PROBLEM STATEMENT
Down to the last line, set down the material below exactly, excluding pictures.

- - - - - - -

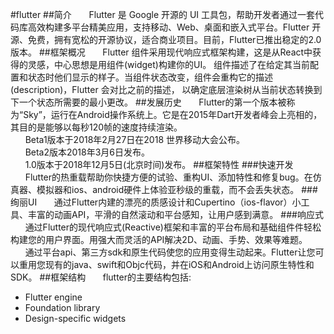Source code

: #flutter
##简介
&nbsp;&nbsp;&nbsp;&nbsp;&nbsp;&nbsp;Flutter 是 Google 开源的 UI 工具包，帮助开发者通过一套代码库高效构建多平台精美应用，支持移动、Web、桌面和嵌入式平台。Flutter 开源、免费，拥有宽松的开源协议，适合商业项目。目前，Flutter已推出稳定的2.0版本。
##框架概况
&nbsp;&nbsp;&nbsp;&nbsp;&nbsp;&nbsp;Flutter 组件采用现代响应式框架构建，这是从React中获得的灵感，中心思想是用组件(widget)构建你的UI。 组件描述了在给定其当前配置和状态时他们显示的样子。当组件状态改变，组件会重构它的描述(description)，Flutter 会对比之前的描述， 以确定底层渲染树从当前状态转换到下一个状态所需要的最小更改。
##发展历史
&nbsp;&nbsp;&nbsp;&nbsp;&nbsp;&nbsp;Flutter的第一个版本被称为“Sky”，运行在Android操作系统上。它是在2015年Dart开发者峰会上亮相的，其目的是能够以每秒120帧的速度持续渲染。  
&nbsp;&nbsp;&nbsp;&nbsp;&nbsp;&nbsp;Beta1版本于2018年2月27日在2018 世界移动大会公布。  
&nbsp;&nbsp;&nbsp;&nbsp;&nbsp;&nbsp;Beta2版本2018年3月6日发布。  
&nbsp;&nbsp;&nbsp;&nbsp;&nbsp;&nbsp;1.0版本于2018年12月5日(北京时间)发布。
##框架特性
###快速开发
&nbsp;&nbsp;&nbsp;&nbsp;&nbsp;&nbsp;Flutter的热重载帮助你快捷方便的试验、重构UI、添加特性和修复bug。在仿真器、模拟器和ios、android硬件上体验亚秒级的重载，而不会丢失状态。
###绚丽UI
&nbsp;&nbsp;&nbsp;&nbsp;&nbsp;&nbsp;通过Flutter内建的漂亮的质感设计和Cupertino（ios-flavor）小工具、丰富的动画API，平滑的自然滚动和平台感知，让用户感到满意。
###响应式
&nbsp;&nbsp;&nbsp;&nbsp;&nbsp;&nbsp;通过Flutter的现代响应式(Reactive)框架和丰富的平台布局和基础组件件轻松构建您的用户界面。用强大而灵活的API解决2D、动画、手势、效果等难题。  
&nbsp;&nbsp;&nbsp;&nbsp;&nbsp;&nbsp;通过平台api、第三方sdk和原生代码使您的应用变得生动起来。Flutter让您可以重用您现有的java、swift和Objc代码，并在iOS和Android上访问原生特性和SDK。
##框架结构
&nbsp;&nbsp;&nbsp;&nbsp;&nbsp;&nbsp;flutter的主要结构包括:
  
+ Flutter engine
+ Foundation library
+ Design-specific widgets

- - - - - - -

COMPLETED TASK
Source code

: #flutter
##简介
&nbsp;&nbsp;&nbsp;&nbsp;&nbsp;&nbsp;Flutter 是 Google 开源的 UI 工具包，帮助开发者通过一套代码库高效构建多平台精美应用，支持移动、Web、桌面和嵌入式平台。Flutter 开源、免费，拥有宽松的开源协议，适合商业项目。目前，Flutter已推出稳定的2.0版本。
##框架概况
&nbsp;&nbsp;&nbsp;&nbsp;&nbsp;&nbsp;Flutter 组件采用现代响应式框架构建，这是从React中获得的灵感，中心思想是用组件(widget)构建你的UI。 组件描述了在给定其当前配置和状态时他们显示的样子。当组件状态改变，组件会重构它的描述(description)，Flutter 会对比之前的描述， 以确定底层渲染树从当前状态转换到下一个状态所需要的最小更改。
##发展历史
&nbsp;&nbsp;&nbsp;&nbsp;&nbsp;&nbsp;Flutter的第一个版本被称为“Sky”，运行在Android操作系统上。它是在2015年Dart开发者峰会上亮相的，其目的是能够以每秒120帧的速度持续渲染。  
&nbsp;&nbsp;&nbsp;&nbsp;&nbsp;&nbsp;Beta1版本于2018年2月27日在2018 世界移动大会公布。  
&nbsp;&nbsp;&nbsp;&nbsp;&nbsp;&nbsp;Beta2版本2018年3月6日发布。  
&nbsp;&nbsp;&nbsp;&nbsp;&nbsp;&nbsp;1.0版本于2018年12月5日(北京时间)发布。
##框架特性
###快速开发
&nbsp;&nbsp;&nbsp;&nbsp;&nbsp;&nbsp;Flutter的热重载帮助你快捷方便的试验、重构UI、添加特性和修复bug。在仿真器、模拟器和ios、android硬件上体验亚秒级的重载，而不会丢失状态。
###绚丽UI
&nbsp;&nbsp;&nbsp;&nbsp;&nbsp;&nbsp;通过Flutter内建的漂亮的质感设计和Cupertino（ios-flavor）小工具、丰富的动画API，平滑的自然滚动和平台感知，让用户感到满意。
###响应式
&nbsp;&nbsp;&nbsp;&nbsp;&nbsp;&nbsp;通过Flutter的现代响应式(Reactive)框架和丰富的平台布局和基础组件件轻松构建您的用户界面。用强大而灵活的API解决2D、动画、手势、效果等难题。  
&nbsp;&nbsp;&nbsp;&nbsp;&nbsp;&nbsp;通过平台api、第三方sdk和原生代码使您的应用变得生动起来。Flutter让您可以重用您现有的java、swift和Objc代码，并在iOS和Android上访问原生特性和SDK。
##框架结构
&nbsp;&nbsp;&nbsp;&nbsp;&nbsp;&nbsp;flutter的主要结构包括:
  
+ Flutter engine
+ Foundation library
+ Design-specific widgets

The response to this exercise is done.